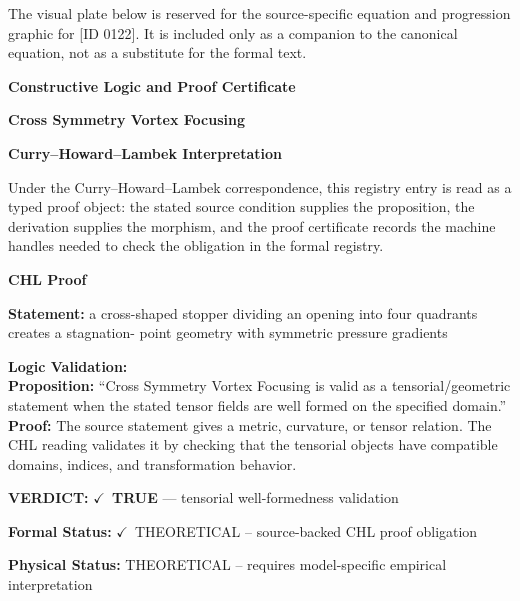 \begingroup\footnotesize\sloppy
The visual plate below is reserved for the source-specific equation and progression graphic for [ID 0122]. It is included only as a companion to the canonical equation, not as a substitute for the formal text.
\par\endgroup
\ifTZPDarkEdition
{}
\fi

\clearpage
\begingroup\tzpsupportsetup
\noindent\textbf{\fontsize{10.8pt}{12.8pt}\selectfont [ID 0122] Constructive Logic and Proof Certificate}\par
\noindent\textbf{\fontsize{10pt}{12pt}\selectfont Cross Symmetry Vortex Focusing}\par
\vspace{0.45em}
\begingroup
\footnotesize
\setlength{\parskip}{0.22em}
\setlength{\parindent}{0pt}
\noindent\textbf{Curry--Howard--Lambek Interpretation}\par
Under the Curry--Howard--Lambek correspondence, this registry entry is read as a typed proof
object: the stated source condition supplies the proposition, the derivation supplies the
morphism, and the proof certificate records the machine handles needed to check the obligation
in the formal registry.

\vspace{0.45em}
\noindent\textbf{CHL Proof}\par
\textbf{Statement:} a cross-shaped stopper dividing an opening into four quadrants creates a stagnation-
point geometry with symmetric pressure gradients

\textbf{Logic Validation:}\\
\textbf{Proposition:} ``Cross Symmetry Vortex Focusing is valid as a tensorial/geometric statement when the
stated tensor fields are well formed on the specified domain.''\\
\textbf{Proof:} The source statement gives a metric, curvature, or tensor relation. The CHL reading
validates it by checking that the tensorial objects have compatible domains, indices,
and transformation behavior.

\textbf{VERDICT:} \ensuremath{\checkmark}\ \textbf{TRUE} --- tensorial well-formedness validation

\textbf{Formal Status:} \ensuremath{\checkmark}\ THEORETICAL -- source-backed CHL proof obligation

\textbf{Physical Status:} THEORETICAL -- requires model-specific empirical interpretation
\par\vspace{0.45em}
\par
\ifTZPDarkEdition
{}
\fi
\endgroup
\endgroup
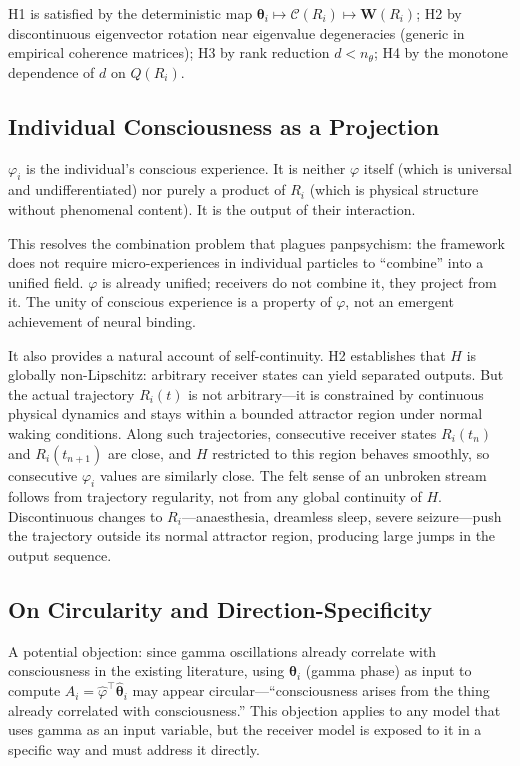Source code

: \documentclass[12pt]{article}
\begin{document}
H1 is satisfied by the deterministic map $\boldsymbol{\theta}_i \mapsto \mathcal{C}(R_i) \mapsto \mathbf{W}(R_i)$; H2 by discontinuous eigenvector rotation near eigenvalue degeneracies (generic in empirical coherence matrices); H3 by rank reduction $d < n_\theta$; H4 by the monotone dependence of $d$ on $Q(R_i)$.

\subsection{Individual Consciousness as a Projection}

$\varphi_i$ is the individual's conscious experience. It is neither $\varphi$ itself (which is universal and undifferentiated) nor purely a product of $R_i$ (which is physical structure without phenomenal content). It is the output of their interaction.

This resolves the combination problem that plagues panpsychism: the framework does not require micro-experiences in individual particles to ``combine'' into a unified field. $\varphi$ is already unified; receivers do not combine it, they project from it. The unity of conscious experience is a property of $\varphi$, not an emergent achievement of neural binding.

It also provides a natural account of self-continuity. H2 establishes that $H$ is globally non-Lipschitz: arbitrary receiver states can yield separated outputs. But the actual trajectory $R_i(t)$ is not arbitrary---it is constrained by continuous physical dynamics and stays within a bounded attractor region under normal waking conditions. Along such trajectories, consecutive receiver states $R_i(t_n)$ and $R_i(t_{n+1})$ are close, and $H$ restricted to this region behaves smoothly, so consecutive $\varphi_i$ values are similarly close. The felt sense of an unbroken stream follows from trajectory regularity, not from any global continuity of $H$. Discontinuous changes to $R_i$---anaesthesia, dreamless sleep, severe seizure---push the trajectory outside its normal attractor region, producing large jumps in the output sequence.

\subsection{On Circularity and Direction-Specificity}

A potential objection: since gamma oscillations already correlate with consciousness in the existing literature, using $\boldsymbol{\theta}_i$ (gamma phase) as input to compute $A_i = \hat{\varphi}^\top\hat{\boldsymbol{\theta}}_i$ may appear circular---``consciousness arises from the thing already correlated with consciousness.'' This objection applies to any model that uses gamma as an input variable, but the receiver model is exposed to it in a specific way and must address it directly.
\end{document}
○ ○ ○
**INSTRUCTIONS TO FOLLOW**: With the pictures omitted, the material is to be transcribed exactly.

**EXPECTED OUTPUT**:
 \begingroup\footnotesize\sloppy
The visual plate below is reserved for the source-specific equation and progression graphic for [ID 0122]. It is included only as a companion to the canonical equation, not as a substitute for the formal text.
\par\endgroup
\ifTZPDarkEdition
{}
\fi

\clearpage
\begingroup\tzpsupportsetup
\noindent\textbf{\fontsize{10.8pt}{12.8pt}\selectfont [ID 0122] Constructive Logic and Proof Certificate}\par
\noindent\textbf{\fontsize{10pt}{12pt}\selectfont Cross Symmetry Vortex Focusing}\par
\vspace{0.45em}
\begingroup
\footnotesize
\setlength{\parskip}{0.22em}
\setlength{\parindent}{0pt}
\noindent\textbf{Curry--Howard--Lambek Interpretation}\par
Under the Curry--Howard--Lambek correspondence, this registry entry is read as a typed proof
object: the stated source condition supplies the proposition, the derivation supplies the
morphism, and the proof certificate records the machine handles needed to check the obligation
in the formal registry.

\vspace{0.45em}
\noindent\textbf{CHL Proof}\par
\textbf{Statement:} a cross-shaped stopper dividing an opening into four quadrants creates a stagnation-
point geometry with symmetric pressure gradients

\textbf{Logic Validation:}\\
\textbf{Proposition:} ``Cross Symmetry Vortex Focusing is valid as a tensorial/geometric statement when the
stated tensor fields are well formed on the specified domain.''\\
\textbf{Proof:} The source statement gives a metric, curvature, or tensor relation. The CHL reading
validates it by checking that the tensorial objects have compatible domains, indices,
and transformation behavior.

\textbf{VERDICT:} \ensuremath{\checkmark}\ \textbf{TRUE} --- tensorial well-formedness validation

\textbf{Formal Status:} \ensuremath{\checkmark}\ THEORETICAL -- source-backed CHL proof obligation

\textbf{Physical Status:} THEORETICAL -- requires model-specific empirical interpretation
\par\vspace{0.45em}
\par
\ifTZPDarkEdition
{}
\fi
\endgroup
\endgroup
Source code

: \documentclass[12pt]{article}
\begin{document}
H1 is satisfied by the deterministic map $\boldsymbol{\theta}_i \mapsto \mathcal{C}(R_i) \mapsto \mathbf{W}(R_i)$; H2 by discontinuous eigenvector rotation near eigenvalue degeneracies (generic in empirical coherence matrices); H3 by rank reduction $d < n_\theta$; H4 by the monotone dependence of $d$ on $Q(R_i)$.

\subsection{Individual Consciousness as a Projection}

$\varphi_i$ is the individual's conscious experience. It is neither $\varphi$ itself (which is universal and undifferentiated) nor purely a product of $R_i$ (which is physical structure without phenomenal content). It is the output of their interaction.

This resolves the combination problem that plagues panpsychism: the framework does not require micro-experiences in individual particles to ``combine'' into a unified field. $\varphi$ is already unified; receivers do not combine it, they project from it. The unity of conscious experience is a property of $\varphi$, not an emergent achievement of neural binding.

It also provides a natural account of self-continuity. H2 establishes that $H$ is globally non-Lipschitz: arbitrary receiver states can yield separated outputs. But the actual trajectory $R_i(t)$ is not arbitrary---it is constrained by continuous physical dynamics and stays within a bounded attractor region under normal waking conditions. Along such trajectories, consecutive receiver states $R_i(t_n)$ and $R_i(t_{n+1})$ are close, and $H$ restricted to this region behaves smoothly, so consecutive $\varphi_i$ values are similarly close. The felt sense of an unbroken stream follows from trajectory regularity, not from any global continuity of $H$. Discontinuous changes to $R_i$---anaesthesia, dreamless sleep, severe seizure---push the trajectory outside its normal attractor region, producing large jumps in the output sequence.

\subsection{On Circularity and Direction-Specificity}

A potential objection: since gamma oscillations already correlate with consciousness in the existing literature, using $\boldsymbol{\theta}_i$ (gamma phase) as input to compute $A_i = \hat{\varphi}^\top\hat{\boldsymbol{\theta}}_i$ may appear circular---``consciousness arises from the thing already correlated with consciousness.'' This objection applies to any model that uses gamma as an input variable, but the receiver model is exposed to it in a specific way and must address it directly.
\end{document}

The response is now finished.